The Atlanta Police Department released a statement in May in response to the proliferation of the boot keys noting that while they are not illegal to own, using the key to "modify, tamper, or disengage a booting device from a vehicle," is against the law.
"The owners of these businesses are authorized to either boot or tow vehicles that violate the terms of their private parking areas through independent contracts," the police said in a statement. "The Atlanta Police Department does not intervene between motorists and private business owners when vehicles are booted in violation unless a criminal matter arises."
The "Boot Girls," who charge $50 per request to remove a boot, have shared some of their aggressive encounters online, and one was arrested last month after they attempted to remove a boot for a client.
"I was trying to help the people who had called me," Boot Shiesty said.
Wetherington has called for a ban on booting and some elected officials agree that it's time for change.
Atlanta City Councilman Amir Farokhi has tried to get the practice banned on a city level in the past, but was unsuccessful. He told ABC News that he sympathizes with small business owners but contended that booting is not a good solution to the illegal parking problem.
"If you're parked illegally and the private property owner or the city wants to remove you from that spot, towing has that impact. Booting doesn't," he said. "The car is still in the spot so the spot is not available for anyone else if that's your intended goal."

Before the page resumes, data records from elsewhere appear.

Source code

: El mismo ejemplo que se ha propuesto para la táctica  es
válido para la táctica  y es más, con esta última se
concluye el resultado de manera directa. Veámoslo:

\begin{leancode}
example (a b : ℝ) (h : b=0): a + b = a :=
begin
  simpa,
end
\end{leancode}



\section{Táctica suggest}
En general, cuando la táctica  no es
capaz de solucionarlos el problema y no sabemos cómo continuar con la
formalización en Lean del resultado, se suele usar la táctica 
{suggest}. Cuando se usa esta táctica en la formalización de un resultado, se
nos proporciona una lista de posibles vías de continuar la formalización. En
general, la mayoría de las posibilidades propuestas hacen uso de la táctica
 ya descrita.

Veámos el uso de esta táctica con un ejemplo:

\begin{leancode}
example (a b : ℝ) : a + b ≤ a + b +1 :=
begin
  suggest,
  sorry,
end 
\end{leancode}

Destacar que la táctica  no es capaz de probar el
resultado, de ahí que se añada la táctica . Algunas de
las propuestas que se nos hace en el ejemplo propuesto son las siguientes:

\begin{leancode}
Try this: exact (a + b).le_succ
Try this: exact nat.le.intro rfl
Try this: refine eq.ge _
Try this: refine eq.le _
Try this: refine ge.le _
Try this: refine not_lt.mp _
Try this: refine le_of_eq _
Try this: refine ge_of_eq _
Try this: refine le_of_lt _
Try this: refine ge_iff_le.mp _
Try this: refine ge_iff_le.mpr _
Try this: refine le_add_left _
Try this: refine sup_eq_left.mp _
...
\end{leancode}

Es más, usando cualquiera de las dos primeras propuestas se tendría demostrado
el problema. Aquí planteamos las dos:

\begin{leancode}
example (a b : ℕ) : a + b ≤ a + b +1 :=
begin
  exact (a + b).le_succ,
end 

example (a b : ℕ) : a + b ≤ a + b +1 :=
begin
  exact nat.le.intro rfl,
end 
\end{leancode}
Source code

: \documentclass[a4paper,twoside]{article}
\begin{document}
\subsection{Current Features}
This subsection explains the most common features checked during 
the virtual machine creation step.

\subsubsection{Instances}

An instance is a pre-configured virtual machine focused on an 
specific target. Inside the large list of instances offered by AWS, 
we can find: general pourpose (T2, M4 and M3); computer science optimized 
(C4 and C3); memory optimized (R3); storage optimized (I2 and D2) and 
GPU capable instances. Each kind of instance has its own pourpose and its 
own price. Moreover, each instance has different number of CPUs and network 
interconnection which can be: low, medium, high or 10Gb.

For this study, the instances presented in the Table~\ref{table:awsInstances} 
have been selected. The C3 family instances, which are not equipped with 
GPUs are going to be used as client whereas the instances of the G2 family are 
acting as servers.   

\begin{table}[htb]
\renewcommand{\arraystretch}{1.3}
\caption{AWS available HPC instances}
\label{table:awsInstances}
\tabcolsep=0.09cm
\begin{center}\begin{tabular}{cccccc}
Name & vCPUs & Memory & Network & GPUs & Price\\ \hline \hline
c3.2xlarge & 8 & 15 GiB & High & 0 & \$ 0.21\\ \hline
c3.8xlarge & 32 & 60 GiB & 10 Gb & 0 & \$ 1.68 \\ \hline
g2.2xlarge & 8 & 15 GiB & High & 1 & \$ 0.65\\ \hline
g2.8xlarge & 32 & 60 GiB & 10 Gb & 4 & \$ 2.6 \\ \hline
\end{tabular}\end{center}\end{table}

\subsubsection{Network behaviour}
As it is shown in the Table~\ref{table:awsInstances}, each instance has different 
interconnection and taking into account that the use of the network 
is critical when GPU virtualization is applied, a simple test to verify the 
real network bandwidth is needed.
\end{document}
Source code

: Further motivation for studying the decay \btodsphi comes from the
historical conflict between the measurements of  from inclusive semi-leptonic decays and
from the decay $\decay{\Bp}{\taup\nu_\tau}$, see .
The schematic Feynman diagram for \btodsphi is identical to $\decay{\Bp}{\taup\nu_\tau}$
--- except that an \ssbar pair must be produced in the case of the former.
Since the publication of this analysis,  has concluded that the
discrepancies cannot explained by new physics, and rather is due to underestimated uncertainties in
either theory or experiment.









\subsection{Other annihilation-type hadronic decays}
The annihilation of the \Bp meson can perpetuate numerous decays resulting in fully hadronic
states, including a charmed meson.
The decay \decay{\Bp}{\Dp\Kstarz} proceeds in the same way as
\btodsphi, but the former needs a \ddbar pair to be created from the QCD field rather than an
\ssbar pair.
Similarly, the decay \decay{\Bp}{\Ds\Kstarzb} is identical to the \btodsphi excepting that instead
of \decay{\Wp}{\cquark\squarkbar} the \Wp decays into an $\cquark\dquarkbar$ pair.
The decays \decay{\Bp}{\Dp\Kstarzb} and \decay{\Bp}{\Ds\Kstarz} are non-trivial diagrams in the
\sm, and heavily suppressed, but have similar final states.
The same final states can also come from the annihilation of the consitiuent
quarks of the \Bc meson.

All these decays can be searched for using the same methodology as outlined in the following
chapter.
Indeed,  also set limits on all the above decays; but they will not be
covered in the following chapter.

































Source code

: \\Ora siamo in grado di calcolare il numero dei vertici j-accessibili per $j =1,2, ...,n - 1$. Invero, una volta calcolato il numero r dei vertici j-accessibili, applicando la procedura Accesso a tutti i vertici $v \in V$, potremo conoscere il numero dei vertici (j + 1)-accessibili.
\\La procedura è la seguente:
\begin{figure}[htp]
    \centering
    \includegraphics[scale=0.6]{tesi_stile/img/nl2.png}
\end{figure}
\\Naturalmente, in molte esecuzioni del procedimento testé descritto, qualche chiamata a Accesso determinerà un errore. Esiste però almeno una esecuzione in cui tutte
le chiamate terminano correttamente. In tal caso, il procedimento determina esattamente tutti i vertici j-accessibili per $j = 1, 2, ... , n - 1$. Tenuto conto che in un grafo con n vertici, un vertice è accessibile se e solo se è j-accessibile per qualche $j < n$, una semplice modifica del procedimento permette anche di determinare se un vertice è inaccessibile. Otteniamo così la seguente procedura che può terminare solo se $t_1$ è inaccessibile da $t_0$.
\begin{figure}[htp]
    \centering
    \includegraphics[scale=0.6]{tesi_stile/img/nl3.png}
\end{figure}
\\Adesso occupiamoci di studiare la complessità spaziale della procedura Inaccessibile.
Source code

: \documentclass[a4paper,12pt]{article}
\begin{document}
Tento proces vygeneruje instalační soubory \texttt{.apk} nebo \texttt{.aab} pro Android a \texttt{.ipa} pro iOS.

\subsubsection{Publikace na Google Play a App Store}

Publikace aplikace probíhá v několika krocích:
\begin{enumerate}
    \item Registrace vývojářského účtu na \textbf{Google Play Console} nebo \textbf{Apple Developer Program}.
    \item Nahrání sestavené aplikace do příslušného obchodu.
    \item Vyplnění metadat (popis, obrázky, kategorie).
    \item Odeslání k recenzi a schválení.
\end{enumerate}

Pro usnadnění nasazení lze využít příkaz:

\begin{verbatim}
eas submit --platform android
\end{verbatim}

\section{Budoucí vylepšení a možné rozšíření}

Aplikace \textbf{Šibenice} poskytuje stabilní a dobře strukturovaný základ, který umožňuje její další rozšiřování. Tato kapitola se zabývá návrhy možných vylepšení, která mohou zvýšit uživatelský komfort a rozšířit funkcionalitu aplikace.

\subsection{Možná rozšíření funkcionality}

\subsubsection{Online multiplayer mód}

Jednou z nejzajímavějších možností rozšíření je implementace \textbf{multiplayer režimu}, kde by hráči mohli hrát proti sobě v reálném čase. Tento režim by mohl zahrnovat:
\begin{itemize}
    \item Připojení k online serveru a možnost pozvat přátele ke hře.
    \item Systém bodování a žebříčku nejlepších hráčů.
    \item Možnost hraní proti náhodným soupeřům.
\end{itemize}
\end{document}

McLaurin said the state attempted to create regulations for booting five years ago, but the booting companies backed out. He introduced a bill that would have banned the practice, but it came up short of support in previous legislative sessions.
McLaurin plans on reintroducing the bill again in the next session.
"What it comes down to is what is the most lawful, safe and humane way really to enforce parking," he said. "There are all kinds of different alternatives [such as] paper tickets, controlled access, towing."
Phillips, who said he is trying to press charges against the "Boot Girls," disagreed.
"If you ban booting it's going to leave my client with one option and that’s towing," he said. "Unfortunately for people who are in violation at that point, the fee will be three to five times higher."
State Sen. John Albers, who backs McLaurin's bill, told ABC News that he hopes the legislation passes and that the current laws are changed.
"This is a bad industry. It's wrong on all levels," he said of booting. "And our job as lawmakers is to address that and protect our citizens."